There, where my body seemed to lay a great distance from me, I put my hand on my leg, on my fingers, and I couldn’t tell they were mine. My thighs. My legs. My waist. Everything was dry and withered. It was the dryness that scared me. Every time I placed my hand on a part of my body, it was as if I had placed it on a piece of damp wood. By the third day after I had been blindfolded, it seemed to me that I was one of the walking dead. I began to notice that my body was becoming frighteningly emaciated. I continued to deteriorate as a result of the torture, and was constantly dizzy. As soon as I woke up and touched my body, I felt like collapsing again.
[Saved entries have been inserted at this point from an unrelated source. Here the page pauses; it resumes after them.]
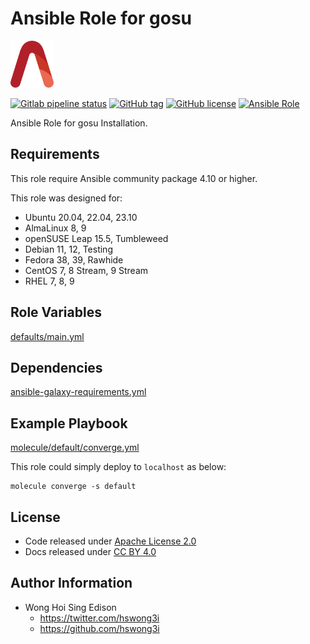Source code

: # Ansible Role for gosu

<a href="https://alvistack.com" title="AlviStack" target="_blank"><img src="/alvistack.svg" height="75" alt="AlviStack"></a>

[![Gitlab pipeline status](https://img.shields.io/gitlab/pipeline/alvistack/ansible-role-gosu/master)](https://gitlab.com/alvistack/ansible-role-gosu/-/pipelines)
[![GitHub tag](https://img.shields.io/github/tag/alvistack/ansible-role-gosu.svg)](https://github.com/alvistack/ansible-role-gosu/tags)
[![GitHub license](https://img.shields.io/github/license/alvistack/ansible-role-gosu.svg)](https://github.com/alvistack/ansible-role-gosu/blob/master/LICENSE)
[![Ansible Role](https://img.shields.io/badge/galaxy-alvistack.gosu-blue.svg)](https://galaxy.ansible.com/alvistack/gosu)

Ansible Role for gosu Installation.

## Requirements

This role require Ansible community package 4.10 or higher.

This role was designed for:

-   Ubuntu 20.04, 22.04, 23.10
-   AlmaLinux 8, 9
-   openSUSE Leap 15.5, Tumbleweed
-   Debian 11, 12, Testing
-   Fedora 38, 39, Rawhide
-   CentOS 7, 8 Stream, 9 Stream
-   RHEL 7, 8, 9

## Role Variables

[defaults/main.yml](defaults/main.yml)

## Dependencies

[ansible-galaxy-requirements.yml](ansible-galaxy-requirements.yml)

## Example Playbook

[molecule/default/converge.yml](molecule/default/converge.yml)

This role could simply deploy to `localhost` as below:

    molecule converge -s default

## License

-   Code released under [Apache License 2.0](LICENSE)
-   Docs released under [CC BY 4.0](http://creativecommons.org/licenses/by/4.0/)

## Author Information

-   Wong Hoi Sing Edison
    -   <https://twitter.com/hswong3i>
    -   <https://github.com/hswong3i>
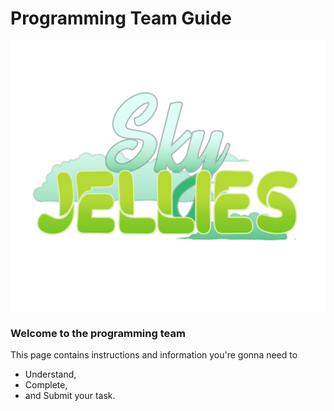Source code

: # Programming Team Guide
![Sky Jellies](images/Logo_Billy.png "Sky Jellies")

### Welcome to the programming team

This page contains instructions and information you're gonna need to 
- Understand,
- Complete,
- and Submit your task.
I disappeared into slumber and woke up to the sound of scratching underneath my bed of cardboard. The scratching continued, and that’s what annoyed me. The sound began to move from under this bed, directly to my ear. I jumped up violently, and with considerable effort. I pulled the cardboard up from where it lay and shook it a little, hoping that the source of the scratching sound would fall from one of its folds. I got down on the floor to look at some of the holes in the walls. In the right hand corner, I discovered a burrow. I threw myself violently to the opposite corner. There was a tail curling up into it as fast as a flash of lightning. I held my breath. The tail turned over and the head appeared. It was a mouse! With what remained of my strength, I rushed to the door and proceeded to bang on it. I was screaming at the top of my lungs when the Hadj entered my cell with keys in hand. I didn’t know what he was expecting of me. Nor did I know what I was expecting of myself after all of this screaming. Finally, I surprised him with a request to use the toilet.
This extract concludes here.